The main source of selenium for the body is plant and animal food. It is absorbed in the gastrointestinal tract, and 60-80% is absorbed from plant foods, and only 8-25% when using products of animal origin because of the difficulty of cleavage.

Having a very well-balanced diet, our body receives a maximum of 20-40 micrograms of selenium per day. And the established daily rates are: for men – 70 μg, for women – 55 μg, for children – 1 μg of selenium per kg of weight.

Thus, naturally, our body does not receive enough this trace element and is forced to function in a state of selenium deficiency.

What is the role of selenium for human? 

SELEN also belongs to the group of essential (vital) microelements. It is part of more than 200 hormones and enzymes, so it is not possible to cover all the processes in which this element participates. The list below gives only an approximate idea of the importance of selenium for our health.

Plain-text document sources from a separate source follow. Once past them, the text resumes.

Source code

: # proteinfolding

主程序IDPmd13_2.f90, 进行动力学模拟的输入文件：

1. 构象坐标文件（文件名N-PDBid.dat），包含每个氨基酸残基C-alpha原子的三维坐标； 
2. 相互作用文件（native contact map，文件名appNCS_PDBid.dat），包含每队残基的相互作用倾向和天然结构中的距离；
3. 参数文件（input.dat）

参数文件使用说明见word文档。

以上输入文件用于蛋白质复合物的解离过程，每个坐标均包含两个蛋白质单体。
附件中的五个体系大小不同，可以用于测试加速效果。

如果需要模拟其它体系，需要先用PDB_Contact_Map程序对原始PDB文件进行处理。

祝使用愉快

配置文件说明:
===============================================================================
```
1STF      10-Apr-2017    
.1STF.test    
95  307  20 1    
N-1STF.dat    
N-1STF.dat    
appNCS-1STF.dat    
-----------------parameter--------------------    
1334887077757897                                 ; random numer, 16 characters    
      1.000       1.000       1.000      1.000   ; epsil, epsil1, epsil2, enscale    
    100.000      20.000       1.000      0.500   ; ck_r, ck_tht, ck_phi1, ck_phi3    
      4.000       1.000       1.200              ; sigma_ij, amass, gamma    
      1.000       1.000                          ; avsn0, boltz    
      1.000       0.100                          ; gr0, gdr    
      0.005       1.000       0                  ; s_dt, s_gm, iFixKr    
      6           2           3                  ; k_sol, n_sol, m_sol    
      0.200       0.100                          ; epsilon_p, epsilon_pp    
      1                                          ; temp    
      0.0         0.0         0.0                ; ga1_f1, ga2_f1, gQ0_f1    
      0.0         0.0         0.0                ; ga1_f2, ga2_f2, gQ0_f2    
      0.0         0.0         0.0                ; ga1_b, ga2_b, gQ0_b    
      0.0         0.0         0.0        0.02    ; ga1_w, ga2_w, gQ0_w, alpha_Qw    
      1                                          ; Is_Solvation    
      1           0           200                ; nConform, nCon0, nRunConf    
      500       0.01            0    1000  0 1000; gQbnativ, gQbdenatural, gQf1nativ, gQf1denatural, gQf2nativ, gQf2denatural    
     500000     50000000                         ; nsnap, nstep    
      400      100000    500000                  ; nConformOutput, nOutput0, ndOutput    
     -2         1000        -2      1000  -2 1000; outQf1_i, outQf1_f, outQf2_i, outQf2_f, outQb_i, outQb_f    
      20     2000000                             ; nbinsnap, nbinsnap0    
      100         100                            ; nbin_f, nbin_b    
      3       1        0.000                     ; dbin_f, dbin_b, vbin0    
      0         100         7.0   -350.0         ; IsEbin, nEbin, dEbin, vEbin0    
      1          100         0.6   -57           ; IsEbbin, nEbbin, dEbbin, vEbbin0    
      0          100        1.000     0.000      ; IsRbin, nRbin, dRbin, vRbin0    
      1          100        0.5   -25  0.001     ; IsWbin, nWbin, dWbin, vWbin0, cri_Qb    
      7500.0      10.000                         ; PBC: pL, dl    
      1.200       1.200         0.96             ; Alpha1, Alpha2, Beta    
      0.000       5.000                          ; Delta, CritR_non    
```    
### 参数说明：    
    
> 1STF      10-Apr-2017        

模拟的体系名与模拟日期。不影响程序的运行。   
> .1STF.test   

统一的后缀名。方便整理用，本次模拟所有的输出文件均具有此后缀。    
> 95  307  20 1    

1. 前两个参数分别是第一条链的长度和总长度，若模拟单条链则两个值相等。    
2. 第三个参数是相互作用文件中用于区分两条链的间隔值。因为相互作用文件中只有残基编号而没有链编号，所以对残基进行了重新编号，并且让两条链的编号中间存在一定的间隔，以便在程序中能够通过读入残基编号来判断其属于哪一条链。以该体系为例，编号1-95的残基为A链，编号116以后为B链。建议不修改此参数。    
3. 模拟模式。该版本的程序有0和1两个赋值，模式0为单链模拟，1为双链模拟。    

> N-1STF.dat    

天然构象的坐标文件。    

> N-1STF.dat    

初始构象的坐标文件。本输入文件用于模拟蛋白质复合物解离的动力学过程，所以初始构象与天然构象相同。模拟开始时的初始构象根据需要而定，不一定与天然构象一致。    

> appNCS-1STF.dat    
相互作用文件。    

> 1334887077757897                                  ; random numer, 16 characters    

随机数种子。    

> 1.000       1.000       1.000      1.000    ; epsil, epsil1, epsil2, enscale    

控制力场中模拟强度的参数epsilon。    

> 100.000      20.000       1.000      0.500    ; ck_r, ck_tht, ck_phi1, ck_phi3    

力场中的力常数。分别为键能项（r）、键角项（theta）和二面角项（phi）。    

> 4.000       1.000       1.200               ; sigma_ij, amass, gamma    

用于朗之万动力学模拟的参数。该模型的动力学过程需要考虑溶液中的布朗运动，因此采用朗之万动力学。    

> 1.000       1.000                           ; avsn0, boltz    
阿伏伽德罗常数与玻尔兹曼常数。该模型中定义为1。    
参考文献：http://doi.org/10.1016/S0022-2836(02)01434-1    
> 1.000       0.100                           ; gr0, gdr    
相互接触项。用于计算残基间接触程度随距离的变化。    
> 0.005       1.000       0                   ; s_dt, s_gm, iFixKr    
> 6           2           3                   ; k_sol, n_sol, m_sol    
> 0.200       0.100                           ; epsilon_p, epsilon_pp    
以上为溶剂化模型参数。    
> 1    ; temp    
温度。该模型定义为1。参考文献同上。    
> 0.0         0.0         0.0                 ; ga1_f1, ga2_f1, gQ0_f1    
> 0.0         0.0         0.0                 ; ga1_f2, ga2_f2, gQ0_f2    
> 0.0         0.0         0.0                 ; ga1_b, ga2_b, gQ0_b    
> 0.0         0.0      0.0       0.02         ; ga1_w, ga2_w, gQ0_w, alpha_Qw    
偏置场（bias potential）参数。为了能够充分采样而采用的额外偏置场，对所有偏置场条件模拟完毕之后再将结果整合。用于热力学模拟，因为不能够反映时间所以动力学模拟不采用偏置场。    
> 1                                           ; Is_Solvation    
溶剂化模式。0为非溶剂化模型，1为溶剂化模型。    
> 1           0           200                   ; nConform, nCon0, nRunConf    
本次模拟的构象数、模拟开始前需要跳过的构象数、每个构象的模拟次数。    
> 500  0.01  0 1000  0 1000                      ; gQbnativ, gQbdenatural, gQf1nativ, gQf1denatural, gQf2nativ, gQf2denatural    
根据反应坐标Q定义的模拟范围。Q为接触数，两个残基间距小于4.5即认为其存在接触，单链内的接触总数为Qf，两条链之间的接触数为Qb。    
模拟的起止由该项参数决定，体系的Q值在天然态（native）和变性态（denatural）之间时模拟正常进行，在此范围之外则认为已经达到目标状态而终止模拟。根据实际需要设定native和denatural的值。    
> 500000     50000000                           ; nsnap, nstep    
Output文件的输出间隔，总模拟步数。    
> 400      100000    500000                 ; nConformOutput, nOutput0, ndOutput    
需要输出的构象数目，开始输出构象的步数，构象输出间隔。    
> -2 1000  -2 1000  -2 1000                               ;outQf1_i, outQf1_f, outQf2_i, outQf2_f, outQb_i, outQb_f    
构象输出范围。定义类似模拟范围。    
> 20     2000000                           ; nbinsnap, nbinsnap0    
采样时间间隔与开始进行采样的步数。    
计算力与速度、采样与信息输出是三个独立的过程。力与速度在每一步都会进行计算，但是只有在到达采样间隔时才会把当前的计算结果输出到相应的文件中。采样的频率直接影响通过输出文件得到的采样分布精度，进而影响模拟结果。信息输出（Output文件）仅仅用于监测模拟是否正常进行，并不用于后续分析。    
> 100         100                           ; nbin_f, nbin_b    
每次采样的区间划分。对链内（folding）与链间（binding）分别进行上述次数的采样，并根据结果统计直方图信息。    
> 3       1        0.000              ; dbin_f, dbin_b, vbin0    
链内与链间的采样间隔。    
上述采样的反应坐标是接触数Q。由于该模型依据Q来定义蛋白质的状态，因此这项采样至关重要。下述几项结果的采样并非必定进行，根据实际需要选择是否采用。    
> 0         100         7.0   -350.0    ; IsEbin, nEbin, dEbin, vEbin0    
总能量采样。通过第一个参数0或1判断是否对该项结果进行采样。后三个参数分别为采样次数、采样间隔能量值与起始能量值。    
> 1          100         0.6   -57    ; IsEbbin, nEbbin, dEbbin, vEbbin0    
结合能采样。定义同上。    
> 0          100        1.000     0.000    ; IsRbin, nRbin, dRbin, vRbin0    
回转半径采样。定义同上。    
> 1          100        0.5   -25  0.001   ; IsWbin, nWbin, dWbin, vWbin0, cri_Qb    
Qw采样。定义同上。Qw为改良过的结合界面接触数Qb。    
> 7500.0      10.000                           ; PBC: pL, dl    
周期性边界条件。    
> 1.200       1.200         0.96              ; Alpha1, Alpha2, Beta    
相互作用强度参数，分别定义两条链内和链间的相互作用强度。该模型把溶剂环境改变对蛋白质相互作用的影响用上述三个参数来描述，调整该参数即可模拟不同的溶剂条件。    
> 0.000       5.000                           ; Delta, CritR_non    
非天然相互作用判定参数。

  • Selenium strengthens the body's immunity (contributes to the formation of white blood cells, interferon and macrophages, antibodies and killer cells). It does not allow evil viruses, including the AIDS virus, to escape from cells and begin to sow death and destruction. When the content of selenium decreases in our cells – and it always happens with age – our immune system gets frustrated, and we are more prone to infections, cancer and heart diseases.
  • It is a very strong antioxidant (it prevents the development of tumor processes and prevents the aging process, activates vitamin E, and neutralizes and removes foreign substances from the body). Vitamins, flavonoids, coenzymes cannot replace selenium.
  • Selenium not only has its own antioxidant effect, but it is also an important building block in the creation of glutathione peroxidase, one of the most important enzymes in our body that neutralizes the most dangerous and aggressive free radicals, especially those that attack fat molecules, literally turning them into rancid. Other antioxidants cannot cope with this.
  • Since glutathione peroxidase has anti-inflammatory attributes, selenium has a beneficial effect on rheumatoid arthritis, osteoarthritis, asthma and other diseases, such as colitis and psoriasis.
  • Selenium reduces the risk of developing cardiovascular diseases (it interferes with muscular dystrophy of the heart, activates hemoglobin synthesis, neutralizes toxins, takes part in the formation of coenzyme Q10 and erythrocytes). Deficiency of selenium increases the risk of coronary heart disease by 70%.
  • It is an effective antitumor factor (inhibits, and sometimes stops the formation of malignant tumors).
  • It promotes the regulation of the endocrine system. Important for the function of the thyroid gland, because it depends on the enzyme, which activates the main thyroid hormone. Deficiency of selenium can lead to a slow metabolism and even obesity, and the effect of thyroid-replacement therapy may be incomplete.
  • Selenium protects against poisoning by lead, cadmium, mercury, tobacco smoke and exhaust gases. It prevents destruction and necrosis of the liver, contributing to the removal of heavy metals from the body. Allergic diseases and the risk of developing bronchial asthma are closely related to the exchange of selenium.
  • It promotes stimulation of reproductive function (it is a part of spermatozoa). The lack of selenium leads to male infertility and weak labor activity among women.
  • Selenium also normalizes the work of the nervous system.
  • It has a beneficial effect on the condition of nails, hair and skin.

 Enough intake of selenium prolongs the youth of the human body and improves the quality of life!